Bug #30153 NDB: on-line add column during updates causes complete and catastrophic failure
Submitted: 31 Jul 2007 16:18 Modified: 5 Oct 2007 11:40
Reporter: Jonathan Miller Email Updates:
Status: Closed Impact on me:
None 
Category:MySQL Cluster: Cluster (NDB) storage engine Severity:S1 (Critical)
Version:mysql-5.1-telco-6.2 OS:Linux (32 Bit)
Assigned to: Jonathan Miller CPU Architecture:Any

[31 Jul 2007 16:18] Jonathan Miller
Description:
I pulled tomas patch for the ForceVarPart: in the MySQLD and retested using the scripts I
built.
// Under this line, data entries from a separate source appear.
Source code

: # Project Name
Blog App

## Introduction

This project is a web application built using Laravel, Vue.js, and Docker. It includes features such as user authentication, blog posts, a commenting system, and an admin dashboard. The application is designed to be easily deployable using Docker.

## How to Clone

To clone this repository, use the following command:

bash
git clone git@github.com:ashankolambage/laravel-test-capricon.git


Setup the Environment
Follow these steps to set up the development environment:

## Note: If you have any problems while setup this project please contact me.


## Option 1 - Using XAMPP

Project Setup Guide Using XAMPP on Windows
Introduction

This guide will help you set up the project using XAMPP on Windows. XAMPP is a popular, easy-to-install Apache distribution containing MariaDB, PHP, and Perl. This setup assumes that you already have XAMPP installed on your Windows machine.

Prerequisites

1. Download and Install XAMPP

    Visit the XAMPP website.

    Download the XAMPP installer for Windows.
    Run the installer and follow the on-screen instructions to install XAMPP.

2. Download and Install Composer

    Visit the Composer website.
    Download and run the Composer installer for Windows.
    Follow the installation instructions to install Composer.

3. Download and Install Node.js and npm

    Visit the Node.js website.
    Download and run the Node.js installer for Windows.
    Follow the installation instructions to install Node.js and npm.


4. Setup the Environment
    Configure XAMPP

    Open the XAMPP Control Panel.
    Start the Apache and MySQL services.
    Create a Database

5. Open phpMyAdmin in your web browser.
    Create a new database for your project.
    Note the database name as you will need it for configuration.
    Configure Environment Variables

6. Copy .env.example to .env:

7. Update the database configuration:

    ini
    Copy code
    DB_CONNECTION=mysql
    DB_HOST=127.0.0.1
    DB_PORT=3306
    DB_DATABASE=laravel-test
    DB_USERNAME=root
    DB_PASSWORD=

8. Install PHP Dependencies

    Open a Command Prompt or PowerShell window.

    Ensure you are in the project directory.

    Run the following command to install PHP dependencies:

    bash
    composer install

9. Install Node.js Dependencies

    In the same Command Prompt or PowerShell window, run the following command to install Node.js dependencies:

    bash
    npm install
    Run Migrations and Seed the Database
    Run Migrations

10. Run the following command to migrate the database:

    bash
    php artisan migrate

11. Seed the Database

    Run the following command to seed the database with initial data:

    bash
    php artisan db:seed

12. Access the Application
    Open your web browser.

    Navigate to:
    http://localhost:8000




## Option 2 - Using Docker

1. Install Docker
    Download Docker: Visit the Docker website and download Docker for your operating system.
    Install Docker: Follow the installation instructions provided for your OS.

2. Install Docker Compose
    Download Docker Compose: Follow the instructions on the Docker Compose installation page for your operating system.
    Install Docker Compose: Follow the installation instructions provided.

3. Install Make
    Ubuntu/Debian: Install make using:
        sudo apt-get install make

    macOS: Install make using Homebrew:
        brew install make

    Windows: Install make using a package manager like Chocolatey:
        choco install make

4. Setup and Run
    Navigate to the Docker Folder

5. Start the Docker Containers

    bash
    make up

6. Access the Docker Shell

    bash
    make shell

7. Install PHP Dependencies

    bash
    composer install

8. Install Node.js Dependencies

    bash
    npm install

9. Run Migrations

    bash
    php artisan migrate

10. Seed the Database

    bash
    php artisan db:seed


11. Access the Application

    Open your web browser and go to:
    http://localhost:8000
During this testing the complete cluster system including both MySQLD's
failed/crashed.

Looking through the logs and core the following happens:

Cluster:

Node ID 3 crashes on assert(bm_len <= max_bmlen);
Node ID 2 crashes on ndbassert(retNo == 0);

Local = sever scripts are running on
Remote = MySQLD running on different server that some scripts use.
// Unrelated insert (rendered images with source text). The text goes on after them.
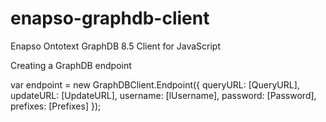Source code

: # enapso-graphdb-client
Enapso Ontotext GraphDB 8.5 Client for JavaScript

Creating a GraphDB endpoint

var endpoint = new GraphDBClient.Endpoint({
    queryURL: [QueryURL], 
    updateURL: [UpdateURL],
    username: [lUsername],
    password: [Password],
    prefixes: [Prefixes]
});

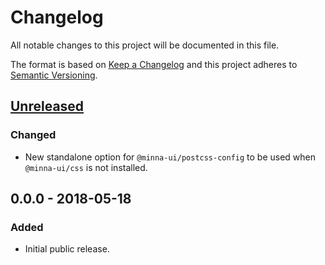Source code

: <!-- markdownlint-disable no-duplicate-header no-inline-html -->

# Changelog

All notable changes to this project will be documented in this file.

The format is based on [Keep a Changelog](http://keepachangelog.com/en/1.0.0/)
and this project adheres to [Semantic Versioning](http://semver.org/spec/v2.0.0.html).

## [Unreleased]

### Changed

- New standalone option for `@minna-ui/postcss-config` to be used when `@minna-ui/css` is not installed.

## 0.0.0 - 2018-05-18

### Added

- Initial public release.

[Unreleased]: https://github.com/WeAreGenki/ui/compare/v0.0.0...HEAD
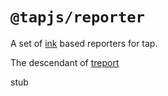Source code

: # `@tapjs/reporter`

A set of [ink](https://github.com/vadimdemedes/ink) based
reporters for tap.

The descendant of [treport](http://npm.im/treport)

stub
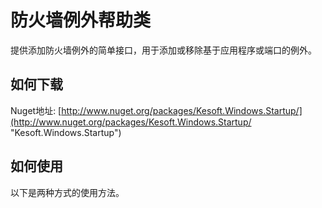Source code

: # 防火墙例外帮助类

提供添加防火墙例外的简单接口，用于添加或移除基于应用程序或端口的例外。

## 如何下载

Nuget地址: [http://www.nuget.org/packages/Kesoft.Windows.Startup/](http://www.nuget.org/packages/Kesoft.Windows.Startup/ "Kesoft.Windows.Startup")


## 如何使用

以下是两种方式的使用方法。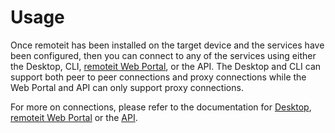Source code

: # Usage

Once remoteit has been installed on the target device and the services have been configured, then you can connect to any of the services using either the Desktop, CLI, [remoteit Web Portal](https://app.remote.it), or the API. The Desktop and CLI can support both peer to peer connections and proxy connections while the Web Portal and API can only support proxy connections.

For more on connections, please refer to the documentation for [Desktop](https://support.remote.it/hc/en-us/articles/360048935411-Connections), [remoteit Web Portal](https://support.remote.it/hc/en-us/articles/360048707812-The-Devices-Page) or the [API](../api-reference/usage/usage-examples.md). 





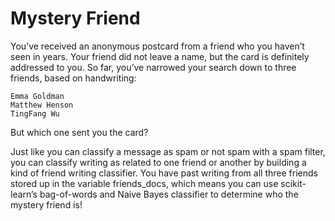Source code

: # Mystery Friend

You’ve received an anonymous postcard from a friend who you haven’t seen in years. Your friend did not leave a name, but the card is definitely addressed to you. So far, you’ve narrowed your search down to three friends, based on handwriting:

    Emma Goldman
    Matthew Henson
    TingFang Wu

But which one sent you the card?

Just like you can classify a message as spam or not spam with a spam filter, you can classify writing as related to one friend or another by building a kind of friend writing classifier. You have past writing from all three friends stored up in the variable friends_docs, which means you can use scikit-learn’s bag-of-words and Naive Bayes classifier to determine who the mystery friend is!
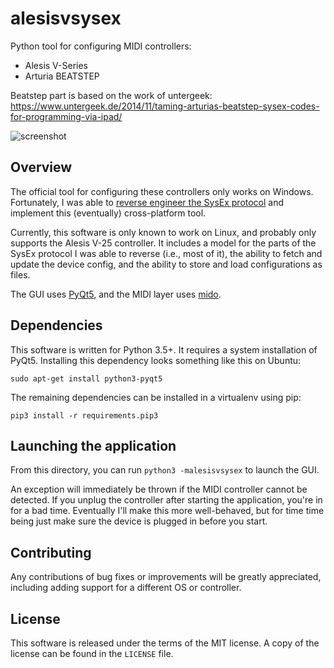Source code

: # alesisvsysex

Python tool for configuring MIDI controllers:
  * Alesis V-Series
  * Arturia BEATSTEP

Beatstep part is based on the work of untergeek:
https://www.untergeek.de/2014/11/taming-arturias-beatstep-sysex-codes-for-programming-via-ipad/

![screenshot](https://user-images.githubusercontent.com/978784/32703321-54e548b6-c7b1-11e7-8319-863091dee3d8.png)

## Overview

The official tool for configuring these controllers only works on Windows. Fortunately, I was able to [reverse engineer the SysEx protocol](https://lo.calho.st/posts/reverse-engineering-sysex/) and implement this (eventually) cross-platform tool.

Currently, this software is only known to work on Linux, and probably only supports the Alesis V-25 controller. It includes a model for the parts of the SysEx protocol I was able to reverse (i.e., most of it), the ability to fetch and update the device config, and the ability to store and load configurations as files.

The GUI uses [PyQt5](http://pyqt.sourceforge.net/Docs/PyQt5/), and the MIDI layer uses [mido](https://mido.readthedocs.io/en/latest/).

## Dependencies

This software is written for Python 3.5+. It requires a system installation of PyQt5. Installing this dependency looks something like this on Ubuntu:

`sudo apt-get install python3-pyqt5`

The remaining dependencies can be installed in a virtualenv using pip:

`pip3 install -r requirements.pip3`

## Launching the application

From this directory, you can run `python3 -malesisvsysex` to launch the GUI.

An exception will immediately be thrown if the MIDI controller cannot be detected. If you unplug the controller after starting the application, you're in for a bad time. Eventually I'll make this more well-behaved, but for time time being just make sure the device is plugged in before you start.

## Contributing

Any contributions of bug fixes or improvements will be greatly appreciated, including adding support for a different OS or controller.

## License

This software is released under the terms of the MIT license. A copy of the license can be found in the `LICENSE` file.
The local MySQLD Crashes during:
Z24ndb_handle_schema_changeP3THDP3NdbP17NdbEventOperationP19st_ndbcluster_share + 9850x836fc63

And the remote MySQLD crashes on 

if (!old &&
1760              old->getObjectVersion() != altered_table->getObjectVersion())
1761            dict->putTable(altered_table);

A complete crash log will be attached to this report after open

How to repeat:
Edit ndb_alter_dd.pl and set our $alterCount=27;
Create 2 DN cluster with 2 MySQLD's. MySQLD's should be on different hosts.
Edit shell scripts to contain remote MySQLD information
Run main script on local system using: perl ./ndb_alter_dd.pl --sock
[31 Jul 2007 16:18] Jonathan Miller
AlterTableUpdateCrash.log

Attachment: AlterTableUpdateCrash.log (text/x-log), 21.14 KiB.
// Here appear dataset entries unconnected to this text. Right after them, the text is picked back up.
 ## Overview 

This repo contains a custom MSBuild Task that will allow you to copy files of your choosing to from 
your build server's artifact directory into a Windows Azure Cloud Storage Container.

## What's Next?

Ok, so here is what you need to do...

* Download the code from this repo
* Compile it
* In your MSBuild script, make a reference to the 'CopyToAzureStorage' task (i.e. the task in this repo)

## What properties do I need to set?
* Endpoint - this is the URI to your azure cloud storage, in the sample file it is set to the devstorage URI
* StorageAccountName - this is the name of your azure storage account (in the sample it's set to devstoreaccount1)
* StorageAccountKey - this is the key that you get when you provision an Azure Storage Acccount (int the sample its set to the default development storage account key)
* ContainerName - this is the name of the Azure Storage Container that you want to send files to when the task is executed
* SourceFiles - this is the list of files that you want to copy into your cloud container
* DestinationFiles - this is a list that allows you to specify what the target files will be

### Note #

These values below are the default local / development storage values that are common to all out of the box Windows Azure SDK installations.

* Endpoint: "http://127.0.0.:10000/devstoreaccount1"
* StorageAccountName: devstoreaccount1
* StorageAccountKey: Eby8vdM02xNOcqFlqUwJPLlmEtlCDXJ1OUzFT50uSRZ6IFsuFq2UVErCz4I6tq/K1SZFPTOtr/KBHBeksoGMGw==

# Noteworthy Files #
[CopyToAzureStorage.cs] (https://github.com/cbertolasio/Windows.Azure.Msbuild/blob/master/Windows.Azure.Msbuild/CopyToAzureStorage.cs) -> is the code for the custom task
[31 Jul 2007 19:53] Jonathan Miller
With the bin-log turned off, the cluster crash still happens, but both MySQLD's stay up
and running.

Local MySQLD error log:
ERR: receiveResponse - theImpl->theWaiter.m_state = 1
Node failed when TCRELEASE sent
Node failed when TCRELEASE sent
Node failed when TCRELEASE sent
NDB: Found 3 NdbTransaction's that have not been released
NDB: Found 2 NdbReceiver's that have not been released

Remote MySQLD error log:
070731 21:48:15 [ERROR] NDB binlog: Skipping drop database 'TABLE_ALTER' since it contained local tables binlog schema event 'DROP DATABASE IF EXISTS TABLE_ALTER' from node 5.
con=0xa0428c8 node=2 Connected InPreparedList sendABORT Aborted CompletedFailure
The node was stone dead, inform about abort
070731 21:48:30 [Note] NDB Binlog: Node: 2, down, Subscriber bitmask 00
070731 21:48:31 [Note] NDB Binlog: Node: 3, down, Subscriber bitmask 00
070731 21:48:31 [Note] NDB Binlog: cluster failure for ./mysql/ndb_schema at epoch 19.
con=0xa04dec8 node=3 Connected InPreparedList sendABORT Aborted CompletedFailure
The node was stone dead, inform about abort
070731 21:48:34 [ERROR] /home/ndbdev/jmiller/builds/libexec/mysqld: Incorrect information in file: './TABLE_ALTER/t1.frm'
070731 21:48:37 [ERROR] /home/ndbdev/jmiller/builds/libexec/mysqld: Incorrect information in file: './TABLE_ALTER/t1.frm'
070731 21:48:40 [ERROR] /home/ndbdev/jmiller/builds/libexec/mysqld: Incorrect information in file: './TABLE_ALTER/t1.frm'
070731 21:48:43 [ERROR] /home/ndbdev/jmiller/builds/libexec/mysqld: Incorrect information in file: './TABLE_ALTER/t1.frm'
070731 21:48:46 [ERROR] /home/ndbdev/jmiller/builds/libexec/mysqld: Incorrect information in file: './TABLE_ALTER/t1.frm'
070731 21:48:49 [ERROR] /home/ndbdev/jmiller/builds/libexec/mysqld: Incorrect information in file: './TABLE_ALTER/t1.frm'
070731 21:48:52 [ERROR] /home/ndbdev/jmiller/builds/libexec/mysqld: Incorrect information in file: './TABLE_ALTER/t1.frm'
070731 21:48:55 [ERROR] /home/ndbdev/jmiller/builds/libexec/mysqld: Incorrect information in file: './TABLE_ALTER/t1.frm'
070731 21:48:58 [ERROR] /home/ndbdev/jmiller/builds/libexec/mysqld: Incorrect information in file: './TABLE_ALTER/t1.frm'
070731 21:49:01 [ERROR] /home/ndbdev/jmiller/builds/libexec/mysqld: Incorrect information in file: './TABLE_ALTER/t1.frm'
070731 21:49:04 [ERROR] /home/ndbdev/jmiller/builds/libexec/mysqld: Incorrect information in file: './TABLE_ALTER/t1.frm'
070731 21:49:07 [ERROR] /home/ndbdev/jmiller/builds/libexec/mysqld: Incorrect information in file: './TABLE_ALTER/t1.frm'
Node failed when TCRELEASE sent
Node failed when TCRELEASE sent
NDB: Found 2 NdbTransaction's that have not been released
NDB: Found 2 NdbReceiver's that have not been released
[1 Aug 2007 21:14] Jonathan Miller
NOTE: This was using Fixed tables and not Dynamic
[5 Oct 2007 11:40] Jonathan Miller
Retest shows that this had been corrected in the latest clone.
/Jeb